▸ **Required action**: All records that follow are to be output exactly.

------ Data for review

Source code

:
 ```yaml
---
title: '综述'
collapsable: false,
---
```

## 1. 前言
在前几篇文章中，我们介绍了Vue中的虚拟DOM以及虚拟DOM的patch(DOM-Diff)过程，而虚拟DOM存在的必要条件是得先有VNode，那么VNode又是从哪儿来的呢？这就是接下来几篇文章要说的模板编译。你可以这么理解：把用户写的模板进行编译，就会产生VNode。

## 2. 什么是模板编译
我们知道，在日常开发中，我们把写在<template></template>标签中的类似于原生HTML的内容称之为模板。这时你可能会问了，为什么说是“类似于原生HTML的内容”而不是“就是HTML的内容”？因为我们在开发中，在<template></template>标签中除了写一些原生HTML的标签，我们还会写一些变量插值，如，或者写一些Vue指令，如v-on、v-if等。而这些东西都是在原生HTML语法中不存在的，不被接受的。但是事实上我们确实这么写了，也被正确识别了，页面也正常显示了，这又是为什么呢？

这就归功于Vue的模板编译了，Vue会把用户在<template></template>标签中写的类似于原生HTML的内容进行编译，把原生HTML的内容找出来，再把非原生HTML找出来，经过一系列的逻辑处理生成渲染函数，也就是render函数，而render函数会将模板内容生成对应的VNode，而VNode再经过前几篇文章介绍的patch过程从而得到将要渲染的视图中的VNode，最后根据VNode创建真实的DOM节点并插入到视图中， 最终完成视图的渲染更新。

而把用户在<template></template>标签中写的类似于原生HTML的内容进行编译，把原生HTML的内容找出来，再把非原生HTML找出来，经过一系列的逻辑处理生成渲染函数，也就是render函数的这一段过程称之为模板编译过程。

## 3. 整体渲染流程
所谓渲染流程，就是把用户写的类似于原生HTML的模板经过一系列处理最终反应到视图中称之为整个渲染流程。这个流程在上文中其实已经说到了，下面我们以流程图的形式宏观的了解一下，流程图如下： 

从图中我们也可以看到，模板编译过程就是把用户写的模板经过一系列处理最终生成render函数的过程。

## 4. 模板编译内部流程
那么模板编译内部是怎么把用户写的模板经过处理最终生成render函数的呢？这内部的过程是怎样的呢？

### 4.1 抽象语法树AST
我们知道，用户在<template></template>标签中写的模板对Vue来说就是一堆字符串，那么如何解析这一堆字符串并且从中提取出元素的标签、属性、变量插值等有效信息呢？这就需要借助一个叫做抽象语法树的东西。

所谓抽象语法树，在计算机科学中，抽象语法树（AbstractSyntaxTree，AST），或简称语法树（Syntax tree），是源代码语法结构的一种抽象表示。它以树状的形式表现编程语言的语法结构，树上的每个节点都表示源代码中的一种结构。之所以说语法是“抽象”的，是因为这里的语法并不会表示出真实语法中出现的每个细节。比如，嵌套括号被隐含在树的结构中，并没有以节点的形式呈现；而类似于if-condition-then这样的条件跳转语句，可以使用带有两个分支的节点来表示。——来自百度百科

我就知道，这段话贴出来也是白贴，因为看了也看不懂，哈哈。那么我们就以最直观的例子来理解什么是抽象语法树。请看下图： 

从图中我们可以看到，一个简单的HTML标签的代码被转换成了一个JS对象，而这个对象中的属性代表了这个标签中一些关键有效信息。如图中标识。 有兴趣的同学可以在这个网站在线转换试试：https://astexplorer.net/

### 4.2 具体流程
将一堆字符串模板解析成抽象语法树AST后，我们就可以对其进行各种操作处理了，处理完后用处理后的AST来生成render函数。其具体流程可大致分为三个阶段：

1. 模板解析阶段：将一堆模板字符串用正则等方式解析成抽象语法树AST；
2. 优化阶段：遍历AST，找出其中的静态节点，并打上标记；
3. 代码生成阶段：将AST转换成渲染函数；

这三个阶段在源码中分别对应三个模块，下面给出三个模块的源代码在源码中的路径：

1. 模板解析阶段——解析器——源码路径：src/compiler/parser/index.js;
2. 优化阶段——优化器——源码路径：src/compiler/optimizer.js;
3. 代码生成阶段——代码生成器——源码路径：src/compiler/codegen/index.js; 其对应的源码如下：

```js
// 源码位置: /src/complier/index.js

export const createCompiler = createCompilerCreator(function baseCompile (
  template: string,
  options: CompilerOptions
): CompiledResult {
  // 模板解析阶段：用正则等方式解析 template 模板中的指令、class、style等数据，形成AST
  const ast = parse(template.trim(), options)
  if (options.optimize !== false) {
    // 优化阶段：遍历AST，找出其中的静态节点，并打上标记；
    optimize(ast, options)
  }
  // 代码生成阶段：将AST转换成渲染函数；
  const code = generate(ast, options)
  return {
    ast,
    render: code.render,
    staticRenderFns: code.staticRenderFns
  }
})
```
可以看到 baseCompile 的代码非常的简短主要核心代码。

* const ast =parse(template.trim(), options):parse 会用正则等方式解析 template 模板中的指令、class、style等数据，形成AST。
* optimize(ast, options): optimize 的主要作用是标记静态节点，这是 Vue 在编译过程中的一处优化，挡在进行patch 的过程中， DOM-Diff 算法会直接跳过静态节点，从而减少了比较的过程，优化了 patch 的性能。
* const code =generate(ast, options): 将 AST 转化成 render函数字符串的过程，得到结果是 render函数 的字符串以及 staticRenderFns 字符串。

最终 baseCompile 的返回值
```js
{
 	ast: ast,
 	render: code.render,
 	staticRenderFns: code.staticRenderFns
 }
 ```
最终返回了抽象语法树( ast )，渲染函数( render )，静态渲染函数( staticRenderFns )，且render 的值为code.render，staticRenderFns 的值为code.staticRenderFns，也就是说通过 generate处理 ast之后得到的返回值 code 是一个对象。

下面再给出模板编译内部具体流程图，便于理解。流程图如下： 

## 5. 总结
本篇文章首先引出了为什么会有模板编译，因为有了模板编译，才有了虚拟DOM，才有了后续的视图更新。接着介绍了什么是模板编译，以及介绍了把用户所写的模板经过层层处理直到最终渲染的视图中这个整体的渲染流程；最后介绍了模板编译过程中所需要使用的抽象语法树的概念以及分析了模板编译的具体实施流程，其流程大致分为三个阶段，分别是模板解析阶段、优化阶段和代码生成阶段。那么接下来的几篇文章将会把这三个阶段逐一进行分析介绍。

------------

▸ **The answer**:
Source code

:
 ```yaml
---
title: '综述'
collapsable: false,
---
```

## 1. 前言
在前几篇文章中，我们介绍了Vue中的虚拟DOM以及虚拟DOM的patch(DOM-Diff)过程，而虚拟DOM存在的必要条件是得先有VNode，那么VNode又是从哪儿来的呢？这就是接下来几篇文章要说的模板编译。你可以这么理解：把用户写的模板进行编译，就会产生VNode。

## 2. 什么是模板编译
我们知道，在日常开发中，我们把写在<template></template>标签中的类似于原生HTML的内容称之为模板。这时你可能会问了，为什么说是“类似于原生HTML的内容”而不是“就是HTML的内容”？因为我们在开发中，在<template></template>标签中除了写一些原生HTML的标签，我们还会写一些变量插值，如，或者写一些Vue指令，如v-on、v-if等。而这些东西都是在原生HTML语法中不存在的，不被接受的。但是事实上我们确实这么写了，也被正确识别了，页面也正常显示了，这又是为什么呢？

这就归功于Vue的模板编译了，Vue会把用户在<template></template>标签中写的类似于原生HTML的内容进行编译，把原生HTML的内容找出来，再把非原生HTML找出来，经过一系列的逻辑处理生成渲染函数，也就是render函数，而render函数会将模板内容生成对应的VNode，而VNode再经过前几篇文章介绍的patch过程从而得到将要渲染的视图中的VNode，最后根据VNode创建真实的DOM节点并插入到视图中， 最终完成视图的渲染更新。

而把用户在<template></template>标签中写的类似于原生HTML的内容进行编译，把原生HTML的内容找出来，再把非原生HTML找出来，经过一系列的逻辑处理生成渲染函数，也就是render函数的这一段过程称之为模板编译过程。

## 3. 整体渲染流程
所谓渲染流程，就是把用户写的类似于原生HTML的模板经过一系列处理最终反应到视图中称之为整个渲染流程。这个流程在上文中其实已经说到了，下面我们以流程图的形式宏观的了解一下，流程图如下： 

从图中我们也可以看到，模板编译过程就是把用户写的模板经过一系列处理最终生成render函数的过程。

## 4. 模板编译内部流程
那么模板编译内部是怎么把用户写的模板经过处理最终生成render函数的呢？这内部的过程是怎样的呢？

### 4.1 抽象语法树AST
我们知道，用户在<template></template>标签中写的模板对Vue来说就是一堆字符串，那么如何解析这一堆字符串并且从中提取出元素的标签、属性、变量插值等有效信息呢？这就需要借助一个叫做抽象语法树的东西。

所谓抽象语法树，在计算机科学中，抽象语法树（AbstractSyntaxTree，AST），或简称语法树（Syntax tree），是源代码语法结构的一种抽象表示。它以树状的形式表现编程语言的语法结构，树上的每个节点都表示源代码中的一种结构。之所以说语法是“抽象”的，是因为这里的语法并不会表示出真实语法中出现的每个细节。比如，嵌套括号被隐含在树的结构中，并没有以节点的形式呈现；而类似于if-condition-then这样的条件跳转语句，可以使用带有两个分支的节点来表示。——来自百度百科

我就知道，这段话贴出来也是白贴，因为看了也看不懂，哈哈。那么我们就以最直观的例子来理解什么是抽象语法树。请看下图： 

从图中我们可以看到，一个简单的HTML标签的代码被转换成了一个JS对象，而这个对象中的属性代表了这个标签中一些关键有效信息。如图中标识。 有兴趣的同学可以在这个网站在线转换试试：https://astexplorer.net/

### 4.2 具体流程
将一堆字符串模板解析成抽象语法树AST后，我们就可以对其进行各种操作处理了，处理完后用处理后的AST来生成render函数。其具体流程可大致分为三个阶段：

1. 模板解析阶段：将一堆模板字符串用正则等方式解析成抽象语法树AST；
2. 优化阶段：遍历AST，找出其中的静态节点，并打上标记；
3. 代码生成阶段：将AST转换成渲染函数；

这三个阶段在源码中分别对应三个模块，下面给出三个模块的源代码在源码中的路径：

1. 模板解析阶段——解析器——源码路径：src/compiler/parser/index.js;
2. 优化阶段——优化器——源码路径：src/compiler/optimizer.js;
3. 代码生成阶段——代码生成器——源码路径：src/compiler/codegen/index.js; 其对应的源码如下：

```js
// 源码位置: /src/complier/index.js

export const createCompiler = createCompilerCreator(function baseCompile (
  template: string,
  options: CompilerOptions
): CompiledResult {
  // 模板解析阶段：用正则等方式解析 template 模板中的指令、class、style等数据，形成AST
  const ast = parse(template.trim(), options)
  if (options.optimize !== false) {
    // 优化阶段：遍历AST，找出其中的静态节点，并打上标记；
    optimize(ast, options)
  }
  // 代码生成阶段：将AST转换成渲染函数；
  const code = generate(ast, options)
  return {
    ast,
    render: code.render,
    staticRenderFns: code.staticRenderFns
  }
})
```
可以看到 baseCompile 的代码非常的简短主要核心代码。

* const ast =parse(template.trim(), options):parse 会用正则等方式解析 template 模板中的指令、class、style等数据，形成AST。
* optimize(ast, options): optimize 的主要作用是标记静态节点，这是 Vue 在编译过程中的一处优化，挡在进行patch 的过程中， DOM-Diff 算法会直接跳过静态节点，从而减少了比较的过程，优化了 patch 的性能。
* const code =generate(ast, options): 将 AST 转化成 render函数字符串的过程，得到结果是 render函数 的字符串以及 staticRenderFns 字符串。

最终 baseCompile 的返回值
```js
{
 	ast: ast,
 	render: code.render,
 	staticRenderFns: code.staticRenderFns
 }
 ```
最终返回了抽象语法树( ast )，渲染函数( render )，静态渲染函数( staticRenderFns )，且render 的值为code.render，staticRenderFns 的值为code.staticRenderFns，也就是说通过 generate处理 ast之后得到的返回值 code 是一个对象。

下面再给出模板编译内部具体流程图，便于理解。流程图如下： 

## 5. 总结
本篇文章首先引出了为什么会有模板编译，因为有了模板编译，才有了虚拟DOM，才有了后续的视图更新。接着介绍了什么是模板编译，以及介绍了把用户所写的模板经过层层处理直到最终渲染的视图中这个整体的渲染流程；最后介绍了模板编译过程中所需要使用的抽象语法树的概念以及分析了模板编译的具体实施流程，其流程大致分为三个阶段，分别是模板解析阶段、优化阶段和代码生成阶段。那么接下来的几篇文章将会把这三个阶段逐一进行分析介绍。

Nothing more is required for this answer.